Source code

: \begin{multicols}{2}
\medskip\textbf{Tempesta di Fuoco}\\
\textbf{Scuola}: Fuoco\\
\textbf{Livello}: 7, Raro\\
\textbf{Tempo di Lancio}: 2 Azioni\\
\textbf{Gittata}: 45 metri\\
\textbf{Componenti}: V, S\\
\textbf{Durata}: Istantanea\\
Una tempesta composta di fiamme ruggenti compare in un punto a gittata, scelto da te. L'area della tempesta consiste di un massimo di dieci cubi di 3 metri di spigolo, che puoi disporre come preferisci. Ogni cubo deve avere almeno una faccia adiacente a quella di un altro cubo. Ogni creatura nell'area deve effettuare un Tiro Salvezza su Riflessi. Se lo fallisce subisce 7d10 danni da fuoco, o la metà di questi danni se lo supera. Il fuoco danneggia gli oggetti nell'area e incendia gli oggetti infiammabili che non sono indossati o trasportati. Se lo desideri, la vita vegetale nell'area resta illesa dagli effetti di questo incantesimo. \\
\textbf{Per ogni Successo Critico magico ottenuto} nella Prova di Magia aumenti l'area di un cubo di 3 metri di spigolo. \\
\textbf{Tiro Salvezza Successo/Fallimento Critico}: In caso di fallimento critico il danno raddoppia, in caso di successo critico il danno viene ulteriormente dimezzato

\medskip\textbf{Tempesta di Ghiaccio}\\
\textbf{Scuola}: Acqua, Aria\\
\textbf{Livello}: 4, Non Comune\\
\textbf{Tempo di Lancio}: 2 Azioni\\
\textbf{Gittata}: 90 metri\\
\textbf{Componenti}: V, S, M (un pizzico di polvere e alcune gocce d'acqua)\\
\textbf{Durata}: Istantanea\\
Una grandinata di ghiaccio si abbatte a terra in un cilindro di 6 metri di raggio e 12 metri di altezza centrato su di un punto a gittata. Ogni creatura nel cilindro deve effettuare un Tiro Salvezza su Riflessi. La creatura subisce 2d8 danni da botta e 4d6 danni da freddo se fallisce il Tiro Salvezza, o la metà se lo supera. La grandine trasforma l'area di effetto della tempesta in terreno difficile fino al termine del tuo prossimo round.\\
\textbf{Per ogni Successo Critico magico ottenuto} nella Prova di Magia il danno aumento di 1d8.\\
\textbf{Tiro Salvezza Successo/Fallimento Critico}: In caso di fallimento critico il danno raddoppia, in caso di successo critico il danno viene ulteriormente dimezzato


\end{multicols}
==*==
*WHAT YOU NEED TO DO*
Nothing in the records may be left out; transcribe all of them exactly.

*OUTPUT OF THE EXERCISE*
Source code

: \begin{multicols}{2}
\medskip\textbf{Tempesta di Fuoco}\\
\textbf{Scuola}: Fuoco\\
\textbf{Livello}: 7, Raro\\
\textbf{Tempo di Lancio}: 2 Azioni\\
\textbf{Gittata}: 45 metri\\
\textbf{Componenti}: V, S\\
\textbf{Durata}: Istantanea\\
Una tempesta composta di fiamme ruggenti compare in un punto a gittata, scelto da te. L'area della tempesta consiste di un massimo di dieci cubi di 3 metri di spigolo, che puoi disporre come preferisci. Ogni cubo deve avere almeno una faccia adiacente a quella di un altro cubo. Ogni creatura nell'area deve effettuare un Tiro Salvezza su Riflessi. Se lo fallisce subisce 7d10 danni da fuoco, o la metà di questi danni se lo supera. Il fuoco danneggia gli oggetti nell'area e incendia gli oggetti infiammabili che non sono indossati o trasportati. Se lo desideri, la vita vegetale nell'area resta illesa dagli effetti di questo incantesimo. \\
\textbf{Per ogni Successo Critico magico ottenuto} nella Prova di Magia aumenti l'area di un cubo di 3 metri di spigolo. \\
\textbf{Tiro Salvezza Successo/Fallimento Critico}: In caso di fallimento critico il danno raddoppia, in caso di successo critico il danno viene ulteriormente dimezzato

\medskip\textbf{Tempesta di Ghiaccio}\\
\textbf{Scuola}: Acqua, Aria\\
\textbf{Livello}: 4, Non Comune\\
\textbf{Tempo di Lancio}: 2 Azioni\\
\textbf{Gittata}: 90 metri\\
\textbf{Componenti}: V, S, M (un pizzico di polvere e alcune gocce d'acqua)\\
\textbf{Durata}: Istantanea\\
Una grandinata di ghiaccio si abbatte a terra in un cilindro di 6 metri di raggio e 12 metri di altezza centrato su di un punto a gittata. Ogni creatura nel cilindro deve effettuare un Tiro Salvezza su Riflessi. La creatura subisce 2d8 danni da botta e 4d6 danni da freddo se fallisce il Tiro Salvezza, o la metà se lo supera. La grandine trasforma l'area di effetto della tempesta in terreno difficile fino al termine del tuo prossimo round.\\
\textbf{Per ogni Successo Critico magico ottenuto} nella Prova di Magia il danno aumento di 1d8.\\
\textbf{Tiro Salvezza Successo/Fallimento Critico}: In caso di fallimento critico il danno raddoppia, in caso di successo critico il danno viene ulteriormente dimezzato


\end{multicols}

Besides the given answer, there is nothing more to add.